▶ **YOUR TASK**:
Retype every line from the top of the entries down to the one with "there is an", both included, and skip the pictures.

▶ **RAW DATA**:
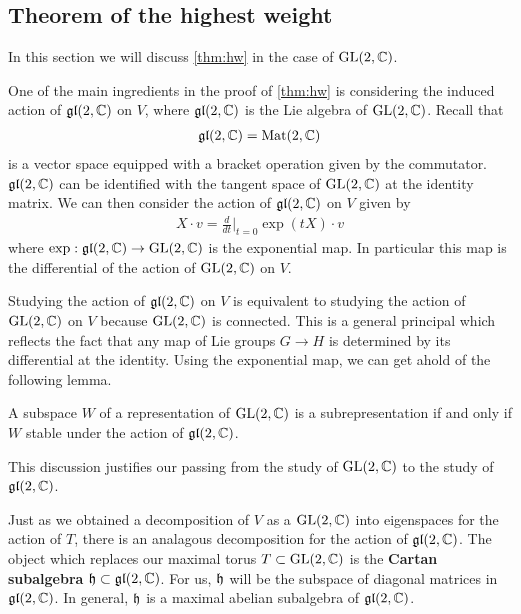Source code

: \documentclass[12pt]{article}
\begin{document}
\subsection{Theorem of the highest weight}
In this section we will discuss \ref{thm:hw} in the case of $\operatorname{GL}(2,\mathbb{C})$.

\hfill

One of the main ingredients in the proof of \ref{thm:hw} is considering the induced action of $\operatorname{\mathfrak{gl}}(2,\mathbb{C})$ on $V$,
where $\operatorname{\mathfrak{gl}}(2,\mathbb{C})$ is the Lie algebra of $\operatorname{GL}(2,\mathbb{C})$. Recall that \begin{align*}
    \operatorname{\mathfrak{gl}}(2,\mathbb{C}) = \operatorname{Mat}(2,\mathbb{C})
\end{align*} is a vector space equipped with a bracket operation given by the commutator. $\operatorname{\mathfrak{gl}}(2,\mathbb{C})$
can be identified with the tangent space of $\operatorname{GL}(2,\mathbb{C})$ at the identity matrix. We can then consider the action of $\operatorname{\mathfrak{gl}}(2,\mathbb{C})$ on $V$ given by \begin{align*}
    X\cdot v = \frac{d}{dt}\bigg\vert_{t=0} \exp(tX)\cdot v
\end{align*} where $\exp: \operatorname{\mathfrak{gl}}(2,\mathbb{C})\to \operatorname{GL}(2,\mathbb{C})$ is the exponential map. In particular this map is the differential of the action of $\operatorname{GL}(2,\mathbb{C})$ on $V$.

\hfill

Studying the action of $\operatorname{\mathfrak{gl}}(2,\mathbb{C})$ on $V$ is equivalent to studying the action of $\operatorname{GL}(2,\mathbb{C})$ on $V$ because $\operatorname{GL}(2,\mathbb{C})$ is connected.
This is a general principal which reflects the fact that any map of Lie groups $G\to H$ is determined by its differential at the identity.
Using the exponential map, we can get ahold of the following lemma.
\begin{lemma}
    A subspace $W$ of a representation of $\operatorname{GL}(2,\mathbb{C})$ is a subrepresentation if and only if $W$ stable under the action of $\operatorname{\mathfrak{gl}}(2,\mathbb{C})$.
\end{lemma}
This discussion justifies our passing from the study of $\operatorname{GL}(2,\mathbb{C})$ to the study of $\operatorname{\mathfrak{gl}}(2,\mathbb{C})$.

\hfill

Just as we obtained a decomposition of $V$ as a $\operatorname{GL}(2,\mathbb{C})$ into eigenspaces for the action of $T$,
there is an analagous decomposition for the action of $\operatorname{\mathfrak{gl}}(2,\mathbb{C})$. 
The object which replaces our maximal torus $T\subset\operatorname{GL}(2,\mathbb{C})$ is the \textbf{Cartan subalgebra} $\mathfrak{h}\subset \operatorname{\mathfrak{gl}}(2,\mathbb{C})$.
For us, $\mathfrak{h}$ will be the subspace of diagonal matrices in $\operatorname{\mathfrak{gl}}(2,\mathbb{C})$. In general, $\mathfrak{h}$ is a maximal abelian subalgebra of $\operatorname{\mathfrak{gl}}(2,\mathbb{C})$.
\end{document}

▶ **ANSWER SECTION**:
Source code

: \documentclass[12pt]{article}
\begin{document}
\subsection{Theorem of the highest weight}
In this section we will discuss \ref{thm:hw} in the case of $\operatorname{GL}(2,\mathbb{C})$.

\hfill

One of the main ingredients in the proof of \ref{thm:hw} is considering the induced action of $\operatorname{\mathfrak{gl}}(2,\mathbb{C})$ on $V$,
where $\operatorname{\mathfrak{gl}}(2,\mathbb{C})$ is the Lie algebra of $\operatorname{GL}(2,\mathbb{C})$. Recall that \begin{align*}
    \operatorname{\mathfrak{gl}}(2,\mathbb{C}) = \operatorname{Mat}(2,\mathbb{C})
\end{align*} is a vector space equipped with a bracket operation given by the commutator. $\operatorname{\mathfrak{gl}}(2,\mathbb{C})$
can be identified with the tangent space of $\operatorname{GL}(2,\mathbb{C})$ at the identity matrix. We can then consider the action of $\operatorname{\mathfrak{gl}}(2,\mathbb{C})$ on $V$ given by \begin{align*}
    X\cdot v = \frac{d}{dt}\bigg\vert_{t=0} \exp(tX)\cdot v
\end{align*} where $\exp: \operatorname{\mathfrak{gl}}(2,\mathbb{C})\to \operatorname{GL}(2,\mathbb{C})$ is the exponential map. In particular this map is the differential of the action of $\operatorname{GL}(2,\mathbb{C})$ on $V$.

\hfill

Studying the action of $\operatorname{\mathfrak{gl}}(2,\mathbb{C})$ on $V$ is equivalent to studying the action of $\operatorname{GL}(2,\mathbb{C})$ on $V$ because $\operatorname{GL}(2,\mathbb{C})$ is connected.
This is a general principal which reflects the fact that any map of Lie groups $G\to H$ is determined by its differential at the identity.
Using the exponential map, we can get ahold of the following lemma.
\begin{lemma}
    A subspace $W$ of a representation of $\operatorname{GL}(2,\mathbb{C})$ is a subrepresentation if and only if $W$ stable under the action of $\operatorname{\mathfrak{gl}}(2,\mathbb{C})$.
\end{lemma}
This discussion justifies our passing from the study of $\operatorname{GL}(2,\mathbb{C})$ to the study of $\operatorname{\mathfrak{gl}}(2,\mathbb{C})$.

\hfill

Just as we obtained a decomposition of $V$ as a $\operatorname{GL}(2,\mathbb{C})$ into eigenspaces for the action of $T$,
there is an analagous decomposition for the action of $\operatorname{\mathfrak{gl}}(2,\mathbb{C})$. 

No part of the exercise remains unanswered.